¿Sabes la sensación de querer ver a alguien a quien llevas mucho tiempo sin ver? ¿O las ganas de volver a probar el plato favorito de tu madre? ¿Las ganas de volver a repetir un fin de semana entero porque lo has disfrutado de principio a fin?
Algo así me pasa con una ciudad, y mira que he conocido ciudades, París tiene un gran efecto sobre mí, es otro lugar que me ha dejado atrapada con un millón de recuerdos increíbles y a la cual podría dedicarle un post en profundidad. También lo es Nueva York, el primer destino en el que he llorado a mares al aterrizar sin poder creerme que por fin estaba allí. Podría definir París y Nueva York como dos de mis tres ciudades favoritas del mundo, pero Berlín… Mi Berlín es lo mejor que he conocido en mucho tiempo. No conozco a nadie que después de estar allí se haya vuelto como si hubiese visitado una destino más. Tiene algo, que no sé explicar, algo que sentí nada más pisarla, que me acompañó durante los 7 días que duró aquel viaje y que al despegar también hizo que se me saltaran las lágrimas cuando me tocaba volver a Madrid. Algo que hace que cuando vea fotos, vídeos, películas y series que se han rodado por la ciudad o simplemente lea artículos que me invitan a recordarla, se me ponga la piel de gallina y no pueda evitar morirme de rabia por no estar en ese preciso instante allí.

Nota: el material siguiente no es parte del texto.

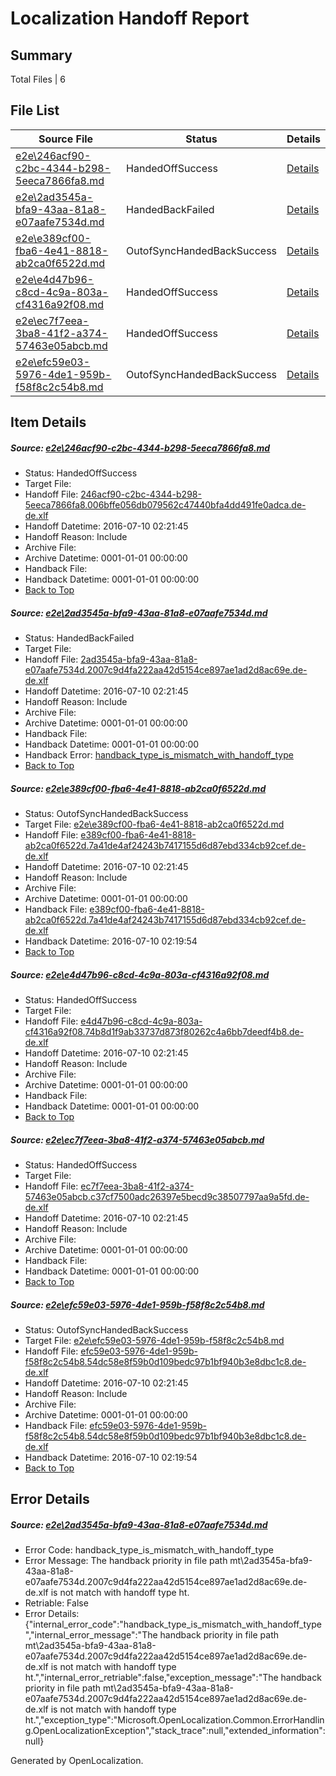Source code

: # <a name='report-top'></a> Localization Handoff Report

## Summary
 Total Files | 6

## File List
 Source File | Status | Details 
 ----------- | ------ | ------- 
 [e2e\246acf90-c2bc-4344-b298-5eeca7866fa8.md](https://github.com/OpenLocalizationTestOrg/oltest/blob/e1b9f457ccddcbf3fdad829f7141a69327c23826/e2e/246acf90-c2bc-4344-b298-5eeca7866fa8.md) | HandedOffSuccess | [Details](#49491d158606fd10c4ef13f62633407671dc3a6b1)
 [e2e\2ad3545a-bfa9-43aa-81a8-e07aafe7534d.md](https://github.com/OpenLocalizationTestOrg/oltest/blob/161065f74f2264ecb733116e4cf4d2777b0a1b44/e2e/2ad3545a-bfa9-43aa-81a8-e07aafe7534d.md) | HandedBackFailed | [Details](#fd07defe0aea28bd960ccceab6e61d2dbbfc7f052)
 [e2e\e389cf00-fba6-4e41-8818-ab2ca0f6522d.md](https://github.com/OpenLocalizationTestOrg/oltest/blob/862fea5cac6dbd3b642c2b67559e8edb14197eb7/e2e/e389cf00-fba6-4e41-8818-ab2ca0f6522d.md) | OutofSyncHandedBackSuccess | [Details](#31cadc689d1bdfc060c279980792a75fc202a47d6)
 [e2e\e4d47b96-c8cd-4c9a-803a-cf4316a92f08.md](https://github.com/OpenLocalizationTestOrg/oltest/blob/e1b9f457ccddcbf3fdad829f7141a69327c23826/e2e/e4d47b96-c8cd-4c9a-803a-cf4316a92f08.md) | HandedOffSuccess | [Details](#6414e07b43f14fd7407c8f82ac19661a96a4d5f57)
 [e2e\ec7f7eea-3ba8-41f2-a374-57463e05abcb.md](https://github.com/OpenLocalizationTestOrg/oltest/blob/2ba62047af1b33df8c45ce801233b15fb6e64665/e2e/ec7f7eea-3ba8-41f2-a374-57463e05abcb.md) | HandedOffSuccess | [Details](#c6b3b09dbbdc6925987a0ffe68134065e1503b1d8)
 [e2e\efc59e03-5976-4de1-959b-f58f8c2c54b8.md](https://github.com/OpenLocalizationTestOrg/oltest/blob/a9cacb4bf8267a4cedfb4c7e10498d5c29c80607/e2e/efc59e03-5976-4de1-959b-f58f8c2c54b8.md) | OutofSyncHandedBackSuccess | [Details](#8c5fe2d214d6458d9a7883225cbf3095fe692ce59)

## Item Details
##### <a name='49491d158606fd10c4ef13f62633407671dc3a6b1'></a> Source: [e2e\246acf90-c2bc-4344-b298-5eeca7866fa8.md](https://github.com/OpenLocalizationTestOrg/oltest/blob/e1b9f457ccddcbf3fdad829f7141a69327c23826/e2e/246acf90-c2bc-4344-b298-5eeca7866fa8.md)
* Status: HandedOffSuccess
* Target File: 
* Handoff File: [246acf90-c2bc-4344-b298-5eeca7866fa8.006bffe056db079562c47440bfa4dd491fe0adca.de-de.xlf](https://github.com/OpenLocalizationTestOrg/olhandoff-e2e/blob/40a039a34a588534c71ef47495cc98b21e5df808/ol-handoff/OpenLocalizationTestOrg/oltest-dede-fly/ci/246acf90-c2bc-4344-b298-5eeca7866fa8.006bffe056db079562c47440bfa4dd491fe0adca.de-de.xlf)
* Handoff Datetime: 2016-07-10 02:21:45
* Handoff Reason: Include
* Archive File: 
* Archive Datetime: 0001-01-01 00:00:00
* Handback File: 
* Handback Datetime: 0001-01-01 00:00:00
* [Back to Top](#report-top)

##### <a name='fd07defe0aea28bd960ccceab6e61d2dbbfc7f052'></a> Source: [e2e\2ad3545a-bfa9-43aa-81a8-e07aafe7534d.md](https://github.com/OpenLocalizationTestOrg/oltest/blob/161065f74f2264ecb733116e4cf4d2777b0a1b44/e2e/2ad3545a-bfa9-43aa-81a8-e07aafe7534d.md)
* Status: HandedBackFailed
* Target File: 
* Handoff File: [2ad3545a-bfa9-43aa-81a8-e07aafe7534d.2007c9d4fa222aa42d5154ce897ae1ad2d8ac69e.de-de.xlf](https://github.com/OpenLocalizationTestOrg/olhandoff-e2e/blob/40a039a34a588534c71ef47495cc98b21e5df808/ol-handoff/OpenLocalizationTestOrg/oltest-dede-fly/ci/2ad3545a-bfa9-43aa-81a8-e07aafe7534d.2007c9d4fa222aa42d5154ce897ae1ad2d8ac69e.de-de.xlf)
* Handoff Datetime: 2016-07-10 02:21:45
* Handoff Reason: Include
* Archive File: 
* Archive Datetime: 0001-01-01 00:00:00
* Handback File: 
* Handback Datetime: 0001-01-01 00:00:00
* Handback Error: [handback_type_is_mismatch_with_handoff_type](#fd07defe0aea28bd960ccceab6e61d2dbbfc7f052handback_type_is_mismatch_with_handoff_type)
* [Back to Top](#report-top)

##### <a name='31cadc689d1bdfc060c279980792a75fc202a47d6'></a> Source: [e2e\e389cf00-fba6-4e41-8818-ab2ca0f6522d.md](https://github.com/OpenLocalizationTestOrg/oltest/blob/862fea5cac6dbd3b642c2b67559e8edb14197eb7/e2e/e389cf00-fba6-4e41-8818-ab2ca0f6522d.md)
* Status: OutofSyncHandedBackSuccess
* Target File: [e2e\e389cf00-fba6-4e41-8818-ab2ca0f6522d.md](https://github.com/OpenLocalizationTestOrg/oltest-dede-fly/blob/4bda5569a89d1dd89add150f00430809e8138fd6/e2e/e389cf00-fba6-4e41-8818-ab2ca0f6522d.md)
* Handoff File: [e389cf00-fba6-4e41-8818-ab2ca0f6522d.7a41de4af24243b7417155d6d87ebd334cb92cef.de-de.xlf](https://github.com/OpenLocalizationTestOrg/olhandoff-e2e/blob/40a039a34a588534c71ef47495cc98b21e5df808/ol-handoff/OpenLocalizationTestOrg/oltest-dede-fly/ci/e389cf00-fba6-4e41-8818-ab2ca0f6522d.7a41de4af24243b7417155d6d87ebd334cb92cef.de-de.xlf)
* Handoff Datetime: 2016-07-10 02:21:45
* Handoff Reason: Include
* Archive File: 
* Archive Datetime: 0001-01-01 00:00:00
* Handback File: [e389cf00-fba6-4e41-8818-ab2ca0f6522d.7a41de4af24243b7417155d6d87ebd334cb92cef.de-de.xlf](https://github.com/OpenLocalizationTestOrg/olhandback-e2e/blob/db6d8d3b4ee1e3c410be2d35712181798ec3d686/ol-handback/OpenLocalizationTestOrg/oltest-dede-fly/ci/mt/e389cf00-fba6-4e41-8818-ab2ca0f6522d.7a41de4af24243b7417155d6d87ebd334cb92cef.de-de.xlf)
* Handback Datetime: 2016-07-10 02:19:54
* [Back to Top](#report-top)

##### <a name='6414e07b43f14fd7407c8f82ac19661a96a4d5f57'></a> Source: [e2e\e4d47b96-c8cd-4c9a-803a-cf4316a92f08.md](https://github.com/OpenLocalizationTestOrg/oltest/blob/e1b9f457ccddcbf3fdad829f7141a69327c23826/e2e/e4d47b96-c8cd-4c9a-803a-cf4316a92f08.md)
* Status: HandedOffSuccess
* Target File: 
* Handoff File: [e4d47b96-c8cd-4c9a-803a-cf4316a92f08.74b8d1f9ab33737d873f80262c4a6bb7deedf4b8.de-de.xlf](https://github.com/OpenLocalizationTestOrg/olhandoff-e2e/blob/40a039a34a588534c71ef47495cc98b21e5df808/ol-handoff/OpenLocalizationTestOrg/oltest-dede-fly/ci/e4d47b96-c8cd-4c9a-803a-cf4316a92f08.74b8d1f9ab33737d873f80262c4a6bb7deedf4b8.de-de.xlf)
* Handoff Datetime: 2016-07-10 02:21:45
* Handoff Reason: Include
* Archive File: 
* Archive Datetime: 0001-01-01 00:00:00
* Handback File: 
* Handback Datetime: 0001-01-01 00:00:00
* [Back to Top](#report-top)

##### <a name='c6b3b09dbbdc6925987a0ffe68134065e1503b1d8'></a> Source: [e2e\ec7f7eea-3ba8-41f2-a374-57463e05abcb.md](https://github.com/OpenLocalizationTestOrg/oltest/blob/2ba62047af1b33df8c45ce801233b15fb6e64665/e2e/ec7f7eea-3ba8-41f2-a374-57463e05abcb.md)
* Status: HandedOffSuccess
* Target File: 
* Handoff File: [ec7f7eea-3ba8-41f2-a374-57463e05abcb.c37cf7500adc26397e5becd9c38507797aa9a5fd.de-de.xlf](https://github.com/OpenLocalizationTestOrg/olhandoff-e2e/blob/40a039a34a588534c71ef47495cc98b21e5df808/ol-handoff/OpenLocalizationTestOrg/oltest-dede-fly/ci/ec7f7eea-3ba8-41f2-a374-57463e05abcb.c37cf7500adc26397e5becd9c38507797aa9a5fd.de-de.xlf)
* Handoff Datetime: 2016-07-10 02:21:45
* Handoff Reason: Include
* Archive File: 
* Archive Datetime: 0001-01-01 00:00:00
* Handback File: 
* Handback Datetime: 0001-01-01 00:00:00
* [Back to Top](#report-top)

##### <a name='8c5fe2d214d6458d9a7883225cbf3095fe692ce59'></a> Source: [e2e\efc59e03-5976-4de1-959b-f58f8c2c54b8.md](https://github.com/OpenLocalizationTestOrg/oltest/blob/a9cacb4bf8267a4cedfb4c7e10498d5c29c80607/e2e/efc59e03-5976-4de1-959b-f58f8c2c54b8.md)
* Status: OutofSyncHandedBackSuccess
* Target File: [e2e\efc59e03-5976-4de1-959b-f58f8c2c54b8.md](https://github.com/OpenLocalizationTestOrg/oltest-dede-fly/blob/4bda5569a89d1dd89add150f00430809e8138fd6/e2e/efc59e03-5976-4de1-959b-f58f8c2c54b8.md)
* Handoff File: [efc59e03-5976-4de1-959b-f58f8c2c54b8.54dc58e8f59b0d109bedc97b1bf940b3e8dbc1c8.de-de.xlf](https://github.com/OpenLocalizationTestOrg/olhandoff-e2e/blob/40a039a34a588534c71ef47495cc98b21e5df808/ol-handoff/OpenLocalizationTestOrg/oltest-dede-fly/ci/efc59e03-5976-4de1-959b-f58f8c2c54b8.54dc58e8f59b0d109bedc97b1bf940b3e8dbc1c8.de-de.xlf)
* Handoff Datetime: 2016-07-10 02:21:45
* Handoff Reason: Include
* Archive File: 
* Archive Datetime: 0001-01-01 00:00:00
* Handback File: [efc59e03-5976-4de1-959b-f58f8c2c54b8.54dc58e8f59b0d109bedc97b1bf940b3e8dbc1c8.de-de.xlf](https://github.com/OpenLocalizationTestOrg/olhandback-e2e/blob/db6d8d3b4ee1e3c410be2d35712181798ec3d686/ol-handback/OpenLocalizationTestOrg/oltest-dede-fly/ci/mt/efc59e03-5976-4de1-959b-f58f8c2c54b8.54dc58e8f59b0d109bedc97b1bf940b3e8dbc1c8.de-de.xlf)
* Handback Datetime: 2016-07-10 02:19:54
* [Back to Top](#report-top)


## Error Details
##### <a name='fd07defe0aea28bd960ccceab6e61d2dbbfc7f052handback_type_is_mismatch_with_handoff_type'></a> Source: [e2e\2ad3545a-bfa9-43aa-81a8-e07aafe7534d.md](#fd07defe0aea28bd960ccceab6e61d2dbbfc7f052)
* Error Code: handback_type_is_mismatch_with_handoff_type
* Error Message: The handback priority in file path mt\2ad3545a-bfa9-43aa-81a8-e07aafe7534d.2007c9d4fa222aa42d5154ce897ae1ad2d8ac69e.de-de.xlf is not match with handoff type ht.
* Retriable: False
* Error Details: {"internal_error_code":"handback_type_is_mismatch_with_handoff_type","internal_error_message":"The handback priority in file path mt\\2ad3545a-bfa9-43aa-81a8-e07aafe7534d.2007c9d4fa222aa42d5154ce897ae1ad2d8ac69e.de-de.xlf is not match with handoff type ht.","internal_error_retriable":false,"exception_message":"The handback priority in file path mt\\2ad3545a-bfa9-43aa-81a8-e07aafe7534d.2007c9d4fa222aa42d5154ce897ae1ad2d8ac69e.de-de.xlf is not match with handoff type ht.","exception_type":"Microsoft.OpenLocalization.Common.ErrorHandling.OpenLocalizationException","stack_trace":null,"extended_information":null}


Generated by OpenLocalization.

Casi un año deseando volver a perderme por sus calles durante días, por su gente, por sus paredes pintadas, por sus tuberías de color rosa y azul que pasan por encima de la carretera, por sus adoquines recordando por donde estaba levantado el muro, por sus graffitis en cualquier esquina de la ciudad, por su impoluto monumento memorial a los judíos, por sus avenidas y estaciones innombrables, por sus bares llenos de cerveza de trigo artesana, por su mil tipos de cervezas distintas a cada cual con un sabor mejor que el anterior, por sus parques donde tirarse en la hierba al sol cuando hace buen tiempo, por pasear a la orilla del Spree viendo como se pone el sol y deja un atardecer de colores, por sus currywurst de cualquier puesto callejero, por sus pretzels tan apetecibles a cualquier hora del día, por sus mercadillos interminables llenos de sorpresas que descubrir o de cámaras antiguas que piden a gritos que te las lleves a casa, por su capital tan poco alemana y tan ciudad de todos que te acoge seas de donde seas, por su inmensa y bonita catedral que fue reconstruida antes de ayer, por sus edificios abandonados y desolados que no se molestaron en mantener y ahora guardan un extraño encanto que te hace sumergirte en su pasado a través de los rotos de sus paredes.
Por su libertad de poder pasear mientras le das un trago a tu botellín de cerveza, por Madamme Claude, un local donde puedes entrar en una casa del revés, por un local al que quiero ir donde puedes beber vino y pagar lo que consideres que has bebido o comer en un buffet de cocina vegana cuyo precio es de tu elección porque es para proyectos solidarios, por la superpoblación de gatos que hay en sus calles y las ganas de adoptar uno de ellos para que no acabe abandonado, por sus estaciones de metro con azulejos cada una de un color y tipografía diferente, por sus mejores hamburguesas en un local que antes era un baño público debajo de un puente o un kebab en el que tienes que hacer cola durante media hora o 45 minutos si quieres probar el más famoso de la ciudad, por sus fotomatones analógicos que te hacen darte cuenta de todo lo que te daría tiempo a hacer en 5 minutos, mientras esperas ansioso a que se revele la tira de fotos que acabas de hacerte en ese pequeño cubículo con sus inesperados flashes, donde parejitas se habrán metido a inmortalizar un beso, por su Tante Emma, un bar que te transmite intimidad con sus luces bajas, velas y rosas en las mesas y sillones de raso sacados de la época victoriana…
De verdad, Berlín. Va a hacer un año desde que me enamoré de todos tus rincones a primera vista. Y mira que enamorarse es una palabra grande que no se debe soltar a la ligera, pero te la mereces. Con todas las letras. Necesito volver a verte ya.